• **Work request**
Retype, word for word, every line from the one holding "- **WSL2 子系统**" through the one holding "- ((625939e8-5024-4b14-95b0-a5dfd5cf0caf))" in the entries below, both included, and only those lines.

---- Source material

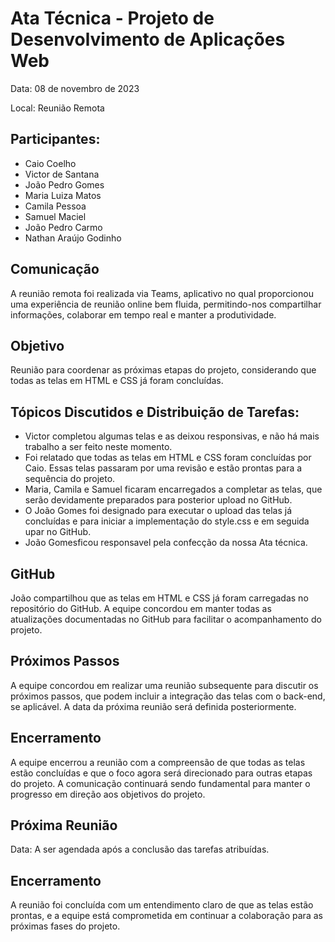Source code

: # Ata Técnica - Projeto de Desenvolvimento de Aplicações Web 
Data: 08 de novembro de 2023 

Local: Reunião Remota  

## Participantes: 

* Caio Coelho 
* Victor de Santana 
* João Pedro Gomes 
* Maria Luiza Matos 
* Camila Pessoa 
* Samuel Maciel 
* João Pedro Carmo 
* Nathan Araújo Godinho 

## Comunicação

A reunião remota foi realizada via Teams, aplicativo no qual proporcionou uma experiência de reunião online bem fluida, permitindo-nos compartilhar informações, colaborar em tempo real e manter a produtividade. 

## Objetivo

Reunião para coordenar as próximas etapas do projeto, considerando que todas as telas em HTML e CSS já foram concluídas. 

## Tópicos Discutidos e Distribuição de Tarefas:

* Victor completou algumas telas e as deixou responsivas, e não há mais trabalho a ser feito neste momento. 
* Foi relatado que todas as telas em HTML e CSS foram concluídas por Caio. Essas telas passaram por uma revisão e estão prontas para a sequência do projeto. 
* Maria, Camila e Samuel ficaram encarregados a completar as telas, que serão devidamente preparados para posterior upload no GitHub. 
* O João Gomes foi designado para executar o upload das telas já concluídas e para iniciar a implementação do style.css e em seguida upar no GitHub. 
* João Gomesficou responsavel pela confecção da nossa Ata técnica. 

## GitHub 

João compartilhou que as telas em HTML e CSS já foram carregadas no repositório do GitHub. A equipe concordou em manter todas as atualizações documentadas no GitHub para facilitar o acompanhamento do projeto. 

## Próximos Passos 

A equipe concordou em realizar uma reunião subsequente para discutir os próximos passos, que podem incluir a integração das telas com o back-end, se aplicável. A data da próxima reunião será definida posteriormente. 

## Encerramento 

A equipe encerrou a reunião com a compreensão de que todas as telas estão concluídas e que o foco agora será direcionado para outras etapas do projeto. A comunicação continuará sendo fundamental para manter o progresso em direção aos objetivos do projeto.

## Próxima Reunião 

Data: A ser agendada após a conclusão das tarefas atribuídas. 

## Encerramento

A reunião foi concluída com um entendimento claro de que as telas estão prontas, e a equipe está comprometida em continuar a colaboração para as próximas fases do projeto. 
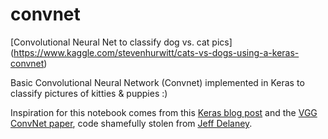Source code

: # convnet
[Convolutional Neural Net to classify dog vs. cat pics] (https://www.kaggle.com/stevenhurwitt/cats-vs-dogs-using-a-keras-convnet)

Basic Convolutional Neural Network (Convnet) implemented in Keras to classify pictures of kitties & puppies :) 

Inspiration for this notebook comes from this [Keras blog post](https://blog.keras.io/building-powerful-image-classification-models-using-very-little-data.html) 
and the [VGG ConvNet paper](https://arxiv.org/pdf/1409.1556.pdf), 
code shamefully stolen from [Jeff Delaney](https://www.kaggle.com/jeffd23). 
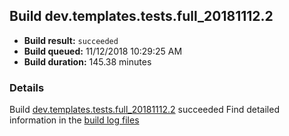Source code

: ## Build dev.templates.tests.full_20181112.2
- **Build result:** `succeeded`
- **Build queued:** 11/12/2018 10:29:25 AM
- **Build duration:** 145.38 minutes
### Details
Build [dev.templates.tests.full_20181112.2](https://winappstudio.visualstudio.com/web/build.aspx?pcguid=a4ef43be-68ce-4195-a619-079b4d9834c2&builduri=vstfs%3a%2f%2f%2fBuild%2fBuild%2f26558) succeeded
Find detailed information in the [build log files](https://uwpctdiags.blob.core.windows.net/buildlogs/dev.templates.tests.full_20181112.2_logs.zip)
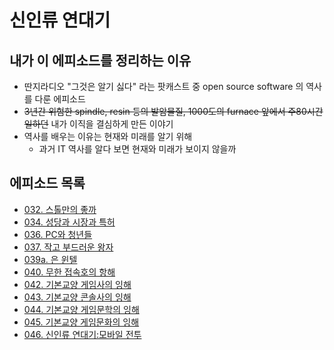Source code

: # 신인류 연대기

## 내가 이 에피소드를 정리하는 이유

* 딴지라디오 "그것은 알기 싫다" 라는 팟캐스트 중 open source software 의 역사를 다룬 에피소드
* ~~3년간 위험한 spindle, resin 등의 발암물질, 1000도의 furnace 앞에서 주80시간 일하던~~ 내가 이직을 결심하게 만든 이야기
* 역사를 배우는 이유는 현재와 미래를 알기 위해
  * 과거 IT 역사를 알다 보면 현재와 미래가 보이지 않을까

## 에피소드 목록

* [032. 스톨만의 좋까](https://soundcloud.com/ddanzi/u-32?in=wanderatdawn/sets/ddanzi-xsfm)
* [034. 성당과 시장과 특허](https://soundcloud.com/ddanzi/u-34?in=wanderatdawn/sets/ddanzi-xsfm)
* [036. PC와 청년들](https://soundcloud.com/ddanzi/u-36?in=wanderatdawn/sets/ddanzi-xsfm)
* [037. 작고 부드러운 왕자](https://soundcloud.com/ddanzi/u-37?in=wanderatdawn/sets/ddanzi-xsfm)
* [039a. 은 윈텔](https://soundcloud.com/ddanzi/u-39?in=wanderatdawn/sets/ddanzi-xsfm)
* [040. 무한 접속호의 항해](https://soundcloud.com/ddanzi/u-40?in=wanderatdawn/sets/ddanzi-xsfm)
* [042. 기본교양 게임사의 잉해](https://soundcloud.com/ddanzi/u-42?in=wanderatdawn/sets/ddanzi-xsfm)
* [043. 기본교양 콘솔사의 잉해](https://soundcloud.com/ddanzi/u-43?in=wanderatdawn/sets/ddanzi-xsfm)
* [044. 기본교양 게임문학의 잉해](https://soundcloud.com/ddanzi/u-44?in=wanderatdawn/sets/ddanzi-xsfm)
* [045. 기본교양 게임문화의 잉해](https://soundcloud.com/ddanzi/u-45?in=wanderatdawn/sets/ddanzi-xsfm)
* [046. 신인류 연대기:모바일 전투](https://soundcloud.com/ddanzi/u-46?in=wanderatdawn/sets/ddanzi-xsfm)
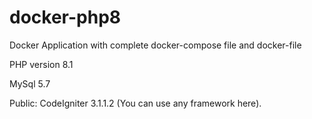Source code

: # docker-php8
Docker Application with complete docker-compose file and docker-file 

PHP version 8.1 

MySql 5.7 

Public: CodeIgniter 3.1.1.2  (You can use any framework here).
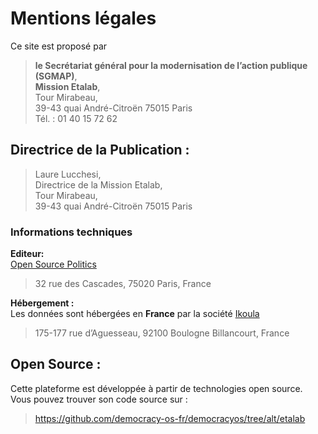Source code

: Mentions légales
================

Ce site est proposé par 
> **le Secrétariat général pour la modernisation de l’action publique (SGMAP)**,  
> **Mission Etalab**,  
> Tour Mirabeau,  
> 39-43 quai André-Citroën 75015 Paris  
> Tél. : 01 40 15 72 62  



## Directrice de la Publication :
>  Laure Lucchesi,  
>  Directrice de la Mission Etalab,  
>  Tour Mirabeau,  
>  39-43 quai André-Citroën 75015 Paris  


### Informations techniques

**Editeur:**  
[Open Source Politics](http://opensourcepolitics.eu)  
> 32 rue des Cascades, 75020 Paris, France  


**Hébergement :**  
Les données sont hébergées en **France** par la société [Ikoula](http://ikoula.com/fr)  
> 175-177 rue d’Aguesseau, 92100 Boulogne Billancourt, France

## Open Source :

Cette plateforme est développée à partir de technologies open source. Vous pouvez trouver son code source sur :
> https://github.com/democracy-os-fr/democracyos/tree/alt/etalab
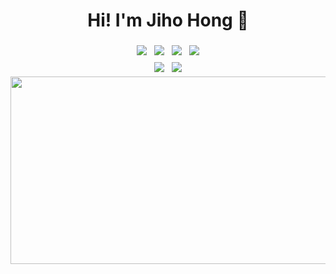 <div align="center">
  <h1>Hi! I'm Jiho Hong 👋</h1>
  <img src="https://img.shields.io/badge/Python-3776AB?style=for-the-badge&logo=python&logoColor=white" style="margin: 4px;" />
  <img src="https://img.shields.io/badge/JavaScript-F7DF1E?style=for-the-badge&logo=JavaScript&logoColor=white" style="margin: 4px;" />
  <img src="https://img.shields.io/badge/C%2B%2B-00599C?style=for-the-badge&logo=c%2B%2B&logoColor=white" style="margin: 4px;" />
  <img src="https://img.shields.io/badge/Java-ED8B00?style=for-the-badge&logo=openjdk&logoColor=white" style="margin: 4px;" />
  <br>
  <img src="https://img.shields.io/badge/Node.js-43853D?style=for-the-badge&logo=node.js&logoColor=white" style="margin: 4px;" />
  <img src="https://img.shields.io/badge/Spring-6DB33F?style=for-the-badge&logo=spring&logoColor=white" style="margin: 4px;" />
</div>

<div align="center">
  <a href="https://www.gitanimals.org/en_US?utm_medium=image&utm_source=jih023&utm_content=farm">
  <img
    src="https://render.gitanimals.org/farms/jih023"
    width="600"
    height="300"
  />
  </a>
</div>

<br>

<!--
**jih023/jih023** is a ✨ _special_ ✨ repository because its `README.md` (this file) appears on your GitHub profile.

Here are some ideas to get you started:

- 🔭 I’m currently working on ...
- 🌱 I’m currently learning ...
- 👯 I’m looking to collaborate on ...
- 🤔 I’m looking for help with ...
- 💬 Ask me about ...
- 📫 How to reach me: ...
- 😄 Pronouns: ...
- ⚡ Fun fact: ...
-->
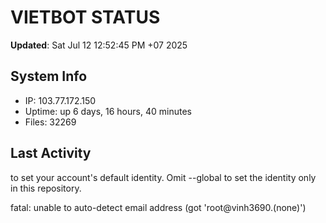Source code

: # VIETBOT STATUS
**Updated**: Sat Jul 12 12:52:45 PM +07 2025

## System Info
- IP: 103.77.172.150
- Uptime: up 6 days, 16 hours, 40 minutes
- Files: 32269

## Last Activity

to set your account's default identity.
Omit --global to set the identity only in this repository.

fatal: unable to auto-detect email address (got 'root@vinh3690.(none)')
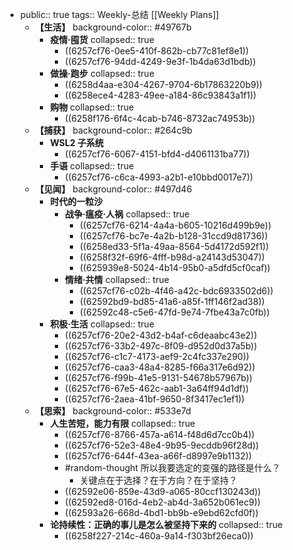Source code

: - public:: true
  tags:: Weekly-总结
  [[Weekly Plans]]
	- **【生活】**
	  background-color:: #49767b
		- **疫情·囤货**
		  collapsed:: true
			- ((6257cf76-0ee5-410f-862b-cb77c81ef8e1))
			- ((6257cf76-94dd-4249-9e3f-1b4da63d1bdb))
		- **做操·跑步**
		  collapsed:: true
			- ((6258d4aa-e304-4267-9704-6b17863220b9))
			- ((6258ece4-4283-49ee-a184-86c93843a1f1))
		- **购物**
		  collapsed:: true
			- ((6258f176-6f4c-4cab-b746-8732ac74953b))
	- **【捕获】**
	  background-color:: #264c9b
		- **WSL2 子系统**
			- ((6257cf76-6067-4151-bfd4-d4061131ba77))
		- **手语**
		  collapsed:: true
			- ((6257cf76-c6ca-4993-a2b1-e10bbd0017e7))
	- **【见闻】**
	  background-color:: #497d46
		- **时代的一粒沙**
			- **战争·瘟疫·人祸**
			  collapsed:: true
				- ((6257cf76-6214-4a4a-b605-10216d499b9e))
				- ((6257cf76-bc7e-4a2b-b128-31ccd9d81736))
				- ((6258ed33-5f1a-49aa-8564-5d4172d592f1))
				- ((6258f32f-69f6-4fff-b98d-a24143d53047))
				- ((625939e8-5024-4b14-95b0-a5dfd5cf0caf))
			- **情绪·共情**
			  collapsed:: true
				- ((6257cf76-c02b-4f46-a42c-bdc6933502d6))
				- ((62592bd9-bd85-41a6-a85f-1ff146f2ad38))
				- ((62592c48-c5e6-47fd-9e74-7fbe43a7c0fb))
		- **积极·生活**
		  collapsed:: true
			- ((6257cf76-20e2-43d2-b4af-c6deaabc43e2))
			- ((6257cf76-33b2-497c-8f09-d952d0d37a5b))
			- ((6257cf76-c1c7-4173-aef9-2c4fc337e290))
			- ((6257cf76-caa3-48a4-8285-f66a317e6d92))
			- ((6257cf76-f99b-41e5-9131-54678b57967b))
			- ((6257cf76-67e5-462c-aab1-3a64ff94d1df))
			- ((6257cf76-2aea-41bf-9650-8f3417ec1ef1))
	- **【思索】**
	  background-color:: #533e7d
		- **人生苦短，能力有限**
		  collapsed:: true
			- ((6257cf76-8766-457a-a614-f48d6d7cc0b4))
			- ((6257cf76-52e3-48e4-9b95-9ecddb96f28d))
			- ((6257cf76-644f-43ea-a66f-d8997e9b1132))
			- #random-thought 所以我要选定的变强的路径是什么？
				- 关键点在于选择？在于方向？在于坚持？
			- ((62592e06-859e-43d9-a065-80ccf130243d))
			- ((62592ed8-016d-4eb2-ab4d-3a652b061ec9))
			- ((62593a26-668d-4bd1-bb9b-e9ebd62cfd0f))
		- **论持续性：正确的事儿是怎么被坚持下来的**
		  collapsed:: true
			- ((6258f227-214c-460a-9a14-f303bf26eca0))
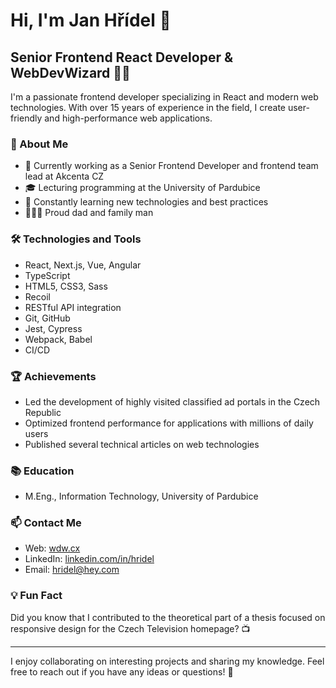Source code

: # Hi, I'm Jan Hřídel 👋

## Senior Frontend React Developer & WebDevWizard 🧙‍♂️

I'm a passionate frontend developer specializing in React and modern web technologies. With over 15 years of experience in the field, I create user-friendly and high-performance web applications.

### 🚀 About Me

- 💼 Currently working as a Senior Frontend Developer and frontend team lead at Akcenta CZ
- 🎓 Lecturing programming at the University of Pardubice
- 🌱 Constantly learning new technologies and best practices
- 👨‍👩‍👧 Proud dad and family man

### 🛠️ Technologies and Tools

- React, Next.js, Vue, Angular
- TypeScript
- HTML5, CSS3, Sass
- Recoil
- RESTful API integration
- Git, GitHub
- Jest, Cypress
- Webpack, Babel
- CI/CD

### 🏆 Achievements

- Led the development of highly visited classified ad portals in the Czech Republic
- Optimized frontend performance for applications with millions of daily users
- Published several technical articles on web technologies

### 📚 Education

- M.Eng., Information Technology, University of Pardubice

### 📫 Contact Me

- Web: [wdw.cx](https://wdw.cx)
- LinkedIn: [linkedin.com/in/hridel](https://linkedin.com/in/hridel)
- Email: hridel@hey.com

### 💡 Fun Fact

Did you know that I contributed to the theoretical part of a thesis focused on responsive design for the Czech Television homepage? 📺

---

I enjoy collaborating on interesting projects and sharing my knowledge. Feel free to reach out if you have any ideas or questions! 🤝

--------

• **Response below**
		- **WSL2 子系统**
			- ((6257cf76-6067-4151-bfd4-d4061131ba77))
		- **手语**
		  collapsed:: true
			- ((6257cf76-c6ca-4993-a2b1-e10bbd0017e7))
	- **【见闻】**
	  background-color:: #497d46
		- **时代的一粒沙**
			- **战争·瘟疫·人祸**
			  collapsed:: true
				- ((6257cf76-6214-4a4a-b605-10216d499b9e))
				- ((6257cf76-bc7e-4a2b-b128-31ccd9d81736))
				- ((6258ed33-5f1a-49aa-8564-5d4172d592f1))
				- ((6258f32f-69f6-4fff-b98d-a24143d53047))
				- ((625939e8-5024-4b14-95b0-a5dfd5cf0caf))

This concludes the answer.